GHOST FISHING & OCEAN WASTE
With buoys/ropes extending from the ocean floor to the ocean surface, traps are subject to harsh weather conditions associated with wild currents and storms. Conditions such as these result in 640,000 tons of ocean waste/plastics per year. Traps left behind on the ocean floor can continue to “ghost-fish” for years. As crustaceans become caught in ghost traps, they die and become bait for future crustaceans and other marine life (in a continuing cycle). As more and more lost traps accumulate on the ocean floor, ghost-fishing depletes lobster, crab, and other species populations, threatening the species, the livelihood of the fishers and the economic viability of their coastal communities around the world. At current levels, ghost fishing is estimated to kill the equivalent of approximately 4.5 percent of the annual harvest, thus reducing the available catch quotas to accommodate for harvest sustainability.

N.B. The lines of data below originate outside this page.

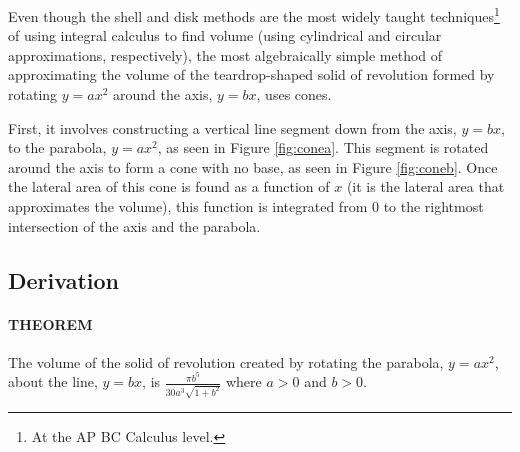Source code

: \documentclass{article}
\begin{document}
Even though the shell and disk methods are the most widely taught techniques\footnote{\label{fot:1}At the AP BC Calculus level.} of using integral calculus to find volume (using cylindrical and circular approximations, respectively), the most algebraically simple method of approximating the volume of the teardrop-shaped solid of revolution formed by rotating $y=ax^2$ around the axis, $y=bx$, uses cones.\par
First, it involves constructing a vertical line segment down from the axis, $y=bx$, to the parabola, $y=ax^2$, as seen in Figure \ref{fig:conea}. This segment is rotated around the axis to form a cone with no base, as seen in Figure \ref{fig:coneb}. Once the lateral area of this cone is found as a function of $x$ (it is the lateral area that approximates the volume), this function is integrated from 0 to the rightmost intersection of the axis and the parabola.

\subsection{Derivation} \label{deriv1}
\paragraph{THEOREM} The volume of the solid of revolution created by rotating the parabola, $y=ax^2$, about the line, $y=bx$, is $\frac{\pi b^5}{30a^3\sqrt{1+b^2}}$ where $a>0$ and $b>0$.\par
\smallskip
\end{document}
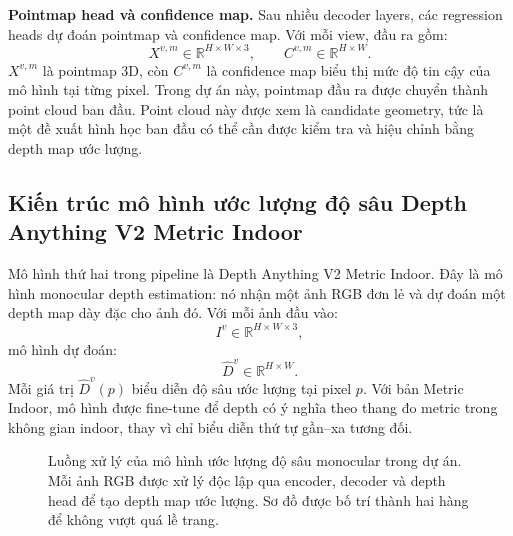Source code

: \documentclass[12pt,a4paper]{article}
\newcommand{\da}{Depth Anything V2}
\begin{document}
\textbf{Pointmap head và confidence map.} Sau nhiều decoder layers, các regression heads dự đoán pointmap và confidence map. Với mỗi view, đầu ra gồm:
\begin{equation}
X^{v,m}\in \mathbb{R}^{H\times W\times 3}, \qquad C^{v,m}\in \mathbb{R}^{H\times W}.
\end{equation}
$X^{v,m}$ là pointmap 3D, còn $C^{v,m}$ là confidence map biểu thị mức độ tin cậy của mô hình tại từng pixel. Trong dự án này, pointmap đầu ra được chuyển thành point cloud ban đầu. Point cloud này được xem là candidate geometry, tức là một đề xuất hình học ban đầu có thể cần được kiểm tra và hiệu chỉnh bằng depth map ước lượng.

\subsection{Kiến trúc mô hình ước lượng độ sâu Depth Anything V2 Metric Indoor}
Mô hình thứ hai trong pipeline là \da{} Metric Indoor. Đây là mô hình monocular depth estimation: nó nhận một ảnh RGB đơn lẻ và dự đoán một depth map dày đặc cho ảnh đó. Với mỗi ảnh đầu vào:
\begin{equation}
I^v \in \mathbb{R}^{H\times W\times 3},
\end{equation}
mô hình dự đoán:
\begin{equation}
\hat{D}^{v}\in \mathbb{R}^{H\times W}.
\end{equation}
Mỗi giá trị $\hat{D}^{v}(p)$ biểu diễn độ sâu ước lượng tại pixel $p$. Với bản Metric Indoor, mô hình được fine-tune để depth có ý nghĩa theo thang đo metric trong không gian indoor, thay vì chỉ biểu diễn thứ tự gần--xa tương đối.


\begin{figure}[H]
\centering
{}
\caption{Luồng xử lý của mô hình ước lượng độ sâu monocular trong dự án. Mỗi ảnh RGB được xử lý độc lập qua encoder, decoder và depth head để tạo depth map ước lượng. Sơ đồ được bố trí thành hai hàng để không vượt quá lề trang.}
\label{fig:depth_estimator}
\end{figure}
\end{document}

Additionally, an estimated 8 to 10 percent of fixed gear equipment is lost each year (worldwide) to propeller damage (propellers cut the buoys’ tethers making the traps irretrievable), storms and currents dragging the buoys to deeper waters where the buoys become submerged, and competitor sabotage. Fishers bear the costs of replacing their frequently lost gear and the opportunity costs associated with waiting for replacement government tags.